En una época en que las palizas y las intimidaciones físicas eran herramientas comunes de investigación, las sentencias Miranda y Escobedo fueron pronunciadas por el más alto tribunal de la nación para asegurar que las confesiones y declaraciones de los delincuentes fueran totalmente voluntarias. La resultante advertencia Miranda era «una herramienta de protección para acabar con la atmósfera coercitiva del interrogatorio», como escribió el presidente de la Corte Suprema, el juez Earl Warren, reflejando la opinión de la mayoría del tribunal. Los investigadores tendrían que asegurar a los ciudadanos sus derechos a permanecer en silencio y a disponer de asesoría legal, no sólo en el momento del arresto, sino también en el momento en que se pudiera considerar a la persona como un sospechoso sometido a interrogatorio.
La respuesta de los líderes de las fuerzas de la ley de la nación a Miranda fue una auténtica jeremiada, una protesta universal que afirmaba que, si se hacían esas advertencias, sería casi imposible obtener confesiones y se conseguirían muchas menos condenas. Y, sin embargo, esas previsiones pronto se demostraron falsas por el sencillo motivo de que esos mismos líderes —y también la Corte Suprema— subestimaron la creatividad y los recursos de los inspectores de policía.

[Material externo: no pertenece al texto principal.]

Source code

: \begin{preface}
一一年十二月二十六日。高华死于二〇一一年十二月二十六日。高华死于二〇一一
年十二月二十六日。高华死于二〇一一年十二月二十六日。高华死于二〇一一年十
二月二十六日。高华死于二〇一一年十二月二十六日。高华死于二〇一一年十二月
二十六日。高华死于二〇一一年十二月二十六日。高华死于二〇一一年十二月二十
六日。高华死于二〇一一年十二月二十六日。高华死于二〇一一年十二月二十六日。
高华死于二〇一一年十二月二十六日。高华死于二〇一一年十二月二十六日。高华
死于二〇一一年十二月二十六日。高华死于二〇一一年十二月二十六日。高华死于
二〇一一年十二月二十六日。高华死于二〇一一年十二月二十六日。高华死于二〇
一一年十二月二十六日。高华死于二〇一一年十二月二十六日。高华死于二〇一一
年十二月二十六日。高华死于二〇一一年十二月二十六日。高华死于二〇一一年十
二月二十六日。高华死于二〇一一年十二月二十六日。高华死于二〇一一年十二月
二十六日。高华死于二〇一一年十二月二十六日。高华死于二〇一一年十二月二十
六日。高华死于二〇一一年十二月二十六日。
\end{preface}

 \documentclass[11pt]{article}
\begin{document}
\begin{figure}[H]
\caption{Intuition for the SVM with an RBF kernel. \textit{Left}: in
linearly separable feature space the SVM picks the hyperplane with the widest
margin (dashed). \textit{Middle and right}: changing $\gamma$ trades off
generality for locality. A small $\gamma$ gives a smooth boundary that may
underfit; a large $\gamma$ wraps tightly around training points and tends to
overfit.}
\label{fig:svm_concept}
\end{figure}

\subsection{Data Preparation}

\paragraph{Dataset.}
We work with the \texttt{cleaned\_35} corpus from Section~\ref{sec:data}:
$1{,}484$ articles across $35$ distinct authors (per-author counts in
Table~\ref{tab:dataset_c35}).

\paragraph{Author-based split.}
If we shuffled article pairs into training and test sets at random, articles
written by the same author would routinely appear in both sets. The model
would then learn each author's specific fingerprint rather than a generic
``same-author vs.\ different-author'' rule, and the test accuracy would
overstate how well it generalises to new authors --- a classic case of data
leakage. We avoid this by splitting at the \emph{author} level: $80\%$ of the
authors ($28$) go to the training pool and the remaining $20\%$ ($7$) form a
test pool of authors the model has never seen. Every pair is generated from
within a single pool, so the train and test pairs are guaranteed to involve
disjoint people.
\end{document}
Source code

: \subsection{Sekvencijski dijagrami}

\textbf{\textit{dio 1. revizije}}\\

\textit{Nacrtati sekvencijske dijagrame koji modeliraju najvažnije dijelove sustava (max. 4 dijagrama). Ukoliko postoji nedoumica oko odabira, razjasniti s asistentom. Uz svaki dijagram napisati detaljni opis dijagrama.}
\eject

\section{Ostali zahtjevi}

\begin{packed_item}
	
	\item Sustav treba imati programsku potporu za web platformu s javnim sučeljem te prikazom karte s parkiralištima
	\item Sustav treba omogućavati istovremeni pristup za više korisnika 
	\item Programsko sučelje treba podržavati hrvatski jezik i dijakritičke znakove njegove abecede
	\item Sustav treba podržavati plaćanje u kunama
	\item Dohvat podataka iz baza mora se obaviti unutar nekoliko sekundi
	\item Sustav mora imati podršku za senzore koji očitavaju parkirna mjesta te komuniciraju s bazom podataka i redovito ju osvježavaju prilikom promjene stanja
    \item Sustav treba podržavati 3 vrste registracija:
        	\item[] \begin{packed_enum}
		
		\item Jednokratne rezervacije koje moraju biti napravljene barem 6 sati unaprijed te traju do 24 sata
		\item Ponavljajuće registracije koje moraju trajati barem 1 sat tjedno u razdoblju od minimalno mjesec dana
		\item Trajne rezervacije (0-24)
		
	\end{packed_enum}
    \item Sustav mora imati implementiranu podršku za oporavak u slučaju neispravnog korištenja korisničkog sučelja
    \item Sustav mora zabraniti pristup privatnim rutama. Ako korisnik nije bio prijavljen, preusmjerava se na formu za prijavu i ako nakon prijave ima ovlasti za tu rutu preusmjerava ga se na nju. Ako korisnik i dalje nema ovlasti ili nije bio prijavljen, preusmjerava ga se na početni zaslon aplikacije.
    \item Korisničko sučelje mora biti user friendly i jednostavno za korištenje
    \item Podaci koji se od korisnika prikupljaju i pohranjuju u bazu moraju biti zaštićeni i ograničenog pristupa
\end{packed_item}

Miranda es, sobre el papel, un gesto noble que declara que los derechos constitucionales se aplican no sólo en el foro público que son los tribunales, sino también en los rincones más privados de las comisarías Miranda y las sentencias en el mismo sentido que la acompañaron establecieron una noción uniforme de los derechos del acusado y pusieron fin de forma efectiva al uso de la violencia y de la intimidación física más flagrante durante los interrogatorios. Eso, por supuesto, fue una bendición. Pero si la sentencia Miranda fue, además, un intento de «acabar con la atmósfera coercitiva» de un interrogatorio, entonces fracasó miserablemente.
Y gracias a Dios que fracasó. Porque no hay forma que en términos normales del discurso humano se pueda calificar ninguna confesión de un criminal como verdaderamente voluntaria. Con muy raras excepciones, una confesión siempre es extraída, provocada y o sacada mediante manipulación de un sospechoso por un inspector que ha sido entrenado en un arte auténticamente engañoso. Esa es la esencia del interrogatorio, y quienes creen que una conversación directa entre un policía y un criminal —una conversación desprovista de toda traición— va a resolver un crimen son mucho más que ingenuos. Si el proceso del interrogatorio es, desde un punto de vista moral, despreciable, es también, sin embargo, imprescindible. Si se le priva de la posibilidad de interrogar a un sospechoso y de carear a sospechosos y testigos o cotejar sus declaraciones, al detective sólo le quedan las pruebas físicas que, en la mayoría de los casos, son muy poca cosa. Si no se le concede a un inspector la oportunidad de manipular la mente del sospechoso, un montón de malas personas simplemente quedarían en libertad.
No obstante, todos los abogados defensores saben que no hay ninguna buena razón para que un hombre culpable le diga absolutamente nada a un agente de policía, como un abogado le dirá a cualquier sospechoso que tenga el buen juicio de llamarlo. Eso, por supuesto, pondrá fin al interrogatorio. Una sentencia que, en consecuencia, requiere que un inspector —el mismo inspector que está trabajando duro para embaucar al sospechoso— se detenga abruptamente y garantice al hombre su derecho a terminar el proceso sólo puede ser calificada de acto de esquizofrenia institucional. La advertencia Miranda es como un árbitro que abre una pelea en un bar: sus severos avisos de que los golpes deben ser por encima de la cadera y de que no debe haber golpes bajos no guardan relación con el caos que se desencadena.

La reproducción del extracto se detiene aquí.